Zero trust security is a concept that’s been around for several years, but it may finally be starting to gain traction as a technology product. The problem is that zero trust can mean different things to different people – and not all vendors take the same approach. But buyers are beginning to express interest, and a number of security vendors have assembled some interesting approaches to zero trust security.
What is zero trust security?
Even analysts don’t entirely agree on what zero trust security is.

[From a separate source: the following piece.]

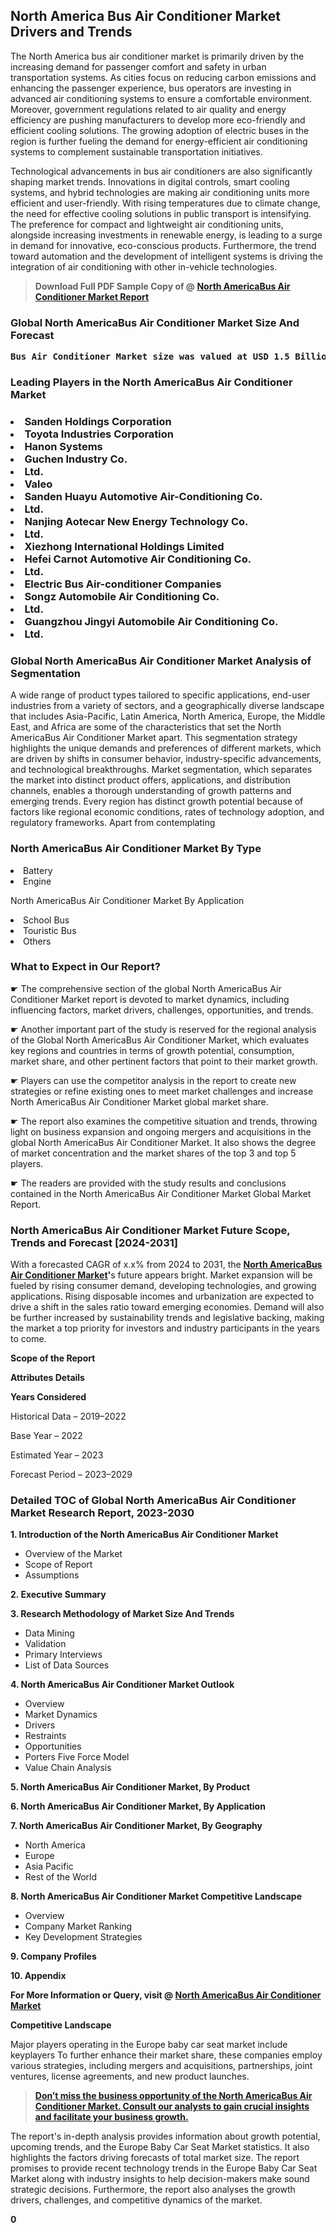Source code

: <p> <h2>North America Bus Air Conditioner Market Drivers and Trends</h2><p>The North America bus air conditioner market is primarily driven by the increasing demand for passenger comfort and safety in urban transportation systems. As cities focus on reducing carbon emissions and enhancing the passenger experience, bus operators are investing in advanced air conditioning systems to ensure a comfortable environment. Moreover, government regulations related to air quality and energy efficiency are pushing manufacturers to develop more eco-friendly and efficient cooling solutions. The growing adoption of electric buses in the region is further fueling the demand for energy-efficient air conditioning systems to complement sustainable transportation initiatives.</p><p>Technological advancements in bus air conditioners are also significantly shaping market trends. Innovations in digital controls, smart cooling systems, and hybrid technologies are making air conditioning units more efficient and user-friendly. With rising temperatures due to climate change, the need for effective cooling solutions in public transport is intensifying. The preference for compact and lightweight air conditioning units, alongside increasing investments in renewable energy, is leading to a surge in demand for innovative, eco-conscious products. Furthermore, the trend toward automation and the development of intelligent systems is driving the integration of air conditioning with other in-vehicle technologies.</p></p><blockquote id="" class=""><strong>Download Full PDF Sample Copy of @&nbsp;<a href="https://www.verifiedmarketreports.com/download-sample/?rid=756566&utm_source=GitHub-Jan&utm_medium=280" target="_blank">North AmericaBus Air Conditioner Market Report</a>&nbsp;&nbsp;</strong></blockquote><h3 id="" class=""><strong>Global&nbsp;North AmericaBus Air Conditioner Market Size And Forecast</strong></h3><pre class="reader-text-block__code-block"><strong>Bus Air Conditioner Market size was valued at USD 1.5 Billion in 2022 and is projected to reach USD 2.5 Billion by 2030, growing at a CAGR of 7.5% from 2024 to 2030.</strong></pre><h3 id="" class="">Leading Players in the&nbsp;North AmericaBus Air Conditioner Market</h3><h3 class=""></Li><Li>Sanden Holdings Corporation</Li><Li> Toyota Industries Corporation</Li><Li> Hanon Systems</Li><Li> Guchen Industry Co.</Li><Li> Ltd.</Li><Li> Valeo</Li><Li> Sanden Huayu Automotive Air-Conditioning Co.</Li><Li> Ltd.</Li><Li> Nanjing Aotecar New Energy Technology Co.</Li><Li> Ltd.</Li><Li> Xiezhong International Holdings Limited</Li><Li> Hefei Carnot Automotive Air Conditioning Co.</Li><Li> Ltd.</Li><Li> Electric Bus Air-conditioner Companies</Li><Li> Songz Automobile Air Conditioning Co.</Li><Li> Ltd.</Li><Li> Guangzhou Jingyi Automobile Air Conditioning Co.</Li><Li> Ltd.</h3><h3 id="" class="">Global&nbsp;North AmericaBus Air Conditioner Market Analysis of Segmentation</h3><p id="" class="">A wide range of product types tailored to specific applications, end-user industries from a variety of sectors, and a geographically diverse landscape that includes Asia-Pacific, Latin America, North America, Europe, the Middle East, and Africa are some of the characteristics that set the North AmericaBus Air Conditioner Market apart. This segmentation strategy highlights the unique demands and preferences of different markets, which are driven by shifts in consumer behavior, industry-specific advancements, and technological breakthroughs. Market segmentation, which separates the market into distinct product offers, applications, and distribution channels, enables a thorough understanding of growth patterns and emerging trends. Every region has distinct growth potential because of factors like regional economic conditions, rates of technology adoption, and regulatory frameworks. Apart from contemplating</p><h3 id="" class="">North AmericaBus Air Conditioner Market&nbsp;By Type</h3><p></Li><Li>Battery</Li><Li> Engine</p><div class="" data-test-id=""><p>North AmericaBus Air Conditioner Market&nbsp;By Application</p></div><p class=""></Li><Li>School Bus</Li><Li> Touristic Bus</Li><Li> Others</p><div class="" data-test-id=""><h3><span class="">What to Expect in Our Report?</span></h3></div><div class="" data-test-id=""><p><span class="">☛ The comprehensive section of the global North AmericaBus Air Conditioner Market report is devoted to market dynamics, including influencing factors, market drivers, challenges, opportunities, and trends.</span></p></div><div class="" data-test-id=""><p><span class="">☛ Another important part of the study is reserved for the regional analysis of the Global North AmericaBus Air Conditioner Market, which evaluates key regions and countries in terms of growth potential, consumption, market share, and other pertinent factors that point to their market growth.</span></p></div><div class="" data-test-id=""><p><span class="">☛ Players can use the competitor analysis in the report to create new strategies or refine existing ones to meet market challenges and increase North AmericaBus Air Conditioner Market global market share.</span></p></div><div class="" data-test-id=""><p><span class="">☛ The report also examines the competitive situation and trends, throwing light on business expansion and ongoing mergers and acquisitions in the global North AmericaBus Air Conditioner Market. It also shows the degree of market concentration and the market shares of the top 3 and top 5 players.</span></p></div><div class="" data-test-id=""><p><span class="">☛ The readers are provided with the study results and conclusions contained in the North AmericaBus Air Conditioner Market Global Market Report.</span></p></div><div class="" data-test-id=""><h3><span class="">North AmericaBus Air Conditioner Market Future Scope, Trends and Forecast [2024-2031]</span></h3></div><div class="" data-test-id=""><p><span class="">With a forecasted CAGR of x.x% from 2024 to 2031, the <strong><a href="https://www.verifiedmarketreports.com/download-sample/?rid=756566&utm_source=GitHub-Jan&utm_medium=280" target="_blank">North AmericaBus Air Conditioner Market</a>'</strong>s future appears bright. Market expansion will be fueled by rising consumer demand, developing technologies, and growing applications. Rising disposable incomes and urbanization are expected to drive a shift in the sales ratio toward emerging economies. Demand will also be further increased by sustainability trends and legislative backing, making the market a top priority for investors and industry participants in the years to come.</span></p><p id="ember66" class="ember-view reader-text-block__paragraph"><strong>Scope of the Report</strong></p><p id="ember67" class="ember-view reader-text-block__paragraph"><strong>Attributes Details</strong></p><p id="ember68" class="ember-view reader-text-block__paragraph"><strong>Years Considered</strong></p><p id="ember69" class="ember-view reader-text-block__paragraph">Historical Data &ndash; 2019&ndash;2022</p><p id="ember70" class="ember-view reader-text-block__paragraph">Base Year &ndash; 2022</p><p id="ember71" class="ember-view reader-text-block__paragraph">Estimated Year &ndash; 2023</p><p id="ember72" class="ember-view reader-text-block__paragraph">Forecast Period &ndash; 2023&ndash;2029</p></div><h3 id="" class="">Detailed TOC of Global North AmericaBus Air Conditioner Market Research Report, 2023-2030</h3><p id="" class=""><strong>1. Introduction of the North AmericaBus Air Conditioner Market</strong></p><ul><li>Overview of the Market</li><li>Scope of Report</li><li>Assumptions</li></ul><p id="" class=""><strong>2. Executive Summary</strong></p><p id="" class=""><strong>3. Research Methodology of Market Size And Trends</strong></p><ul><li>Data Mining</li><li>Validation</li><li>Primary Interviews</li><li>List of Data Sources</li></ul><p id="" class=""><strong>4. North AmericaBus Air Conditioner Market Outlook</strong></p><ul><li>Overview</li><li>Market Dynamics</li><li>Drivers</li><li>Restraints</li><li>Opportunities</li><li>Porters Five Force Model</li><li>Value Chain Analysis</li></ul><p id="" class=""><strong>5. North AmericaBus Air Conditioner Market, By Product</strong></p><p id="" class=""><strong>6. North AmericaBus Air Conditioner Market, By Application</strong></p><p id="" class=""><strong>7. North AmericaBus Air Conditioner Market, By Geography</strong></p><ul><li>North America</li><li>Europe</li><li>Asia Pacific</li><li>Rest of the World</li></ul><p id="" class=""><strong>8. North AmericaBus Air Conditioner Market Competitive Landscape</strong></p><ul><li>Overview</li><li>Company Market Ranking</li><li>Key Development Strategies</li></ul><p id="" class=""><strong>9. Company Profiles</strong></p><p id="" class=""><strong>10. Appendix</strong></p><p><strong>For More Information or Query, visit&nbsp;@ <a href="https://www.verifiedmarketreports.com/product/bus-air-conditioner-market/" target="_blank">North AmericaBus Air Conditioner Market</a></strong></p><p id="ember61" class="ember-view reader-text-block__paragraph"><strong>Competitive Landscape</strong></p><p id="ember62" class="ember-view reader-text-block__paragraph">Major players operating in the Europe baby car seat market include keyplayers To further enhance their market share, these companies employ various strategies, including mergers and acquisitions, partnerships, joint ventures, license agreements, and new product launches.</p><blockquote id="ember63" class="ember-view reader-text-block__blockquote"><strong><a href="https://www.verifiedmarketreports.com/download-sample/?rid=756566&utm_source=GitHub-Jan&utm_medium=280" target="_blank">Don&rsquo;t miss the business opportunity of the North AmericaBus Air Conditioner Market. Consult our analysts to gain crucial insights and facilitate your business growth.</a></strong></blockquote><p id="ember64" class="ember-view reader-text-block__paragraph">The report's in-depth analysis provides information about growth potential, upcoming trends, and the Europe Baby Car Seat Market statistics. It also highlights the factors driving forecasts of total market size. The report promises to provide recent technology trends in the Europe Baby Car Seat Market along with industry insights to help decision-makers make sound strategic decisions. Furthermore, the report also analyses the growth drivers, challenges, and competitive dynamics of the market.</p><p class="ember-view reader-text-block__paragraph"><strong>0</strong></p>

Gartner calls it zero trust network access (ZTNA) and sees ZTNA as something of a fine-grained approach to network access control (NAC), identity access management (IAM) and privilege access management (PAM) – and at least an adjunct to, if not a replacement for, VPNs and DMZ architectures. Users are granted access only to the data and applications they need rather than the entire network, reducing the risk of lateral movement on the network, and device security and behavior monitoring controls can further restrict access.
As Gartner analyst Steve Riley puts it, “Identity is the new perimeter.” He sees services taking a substantial early lead over standalone solutions and says that while it’s too soon for a zero trust Magic Quadrant, the analyst firm will have more to share on customer experiences in 2021.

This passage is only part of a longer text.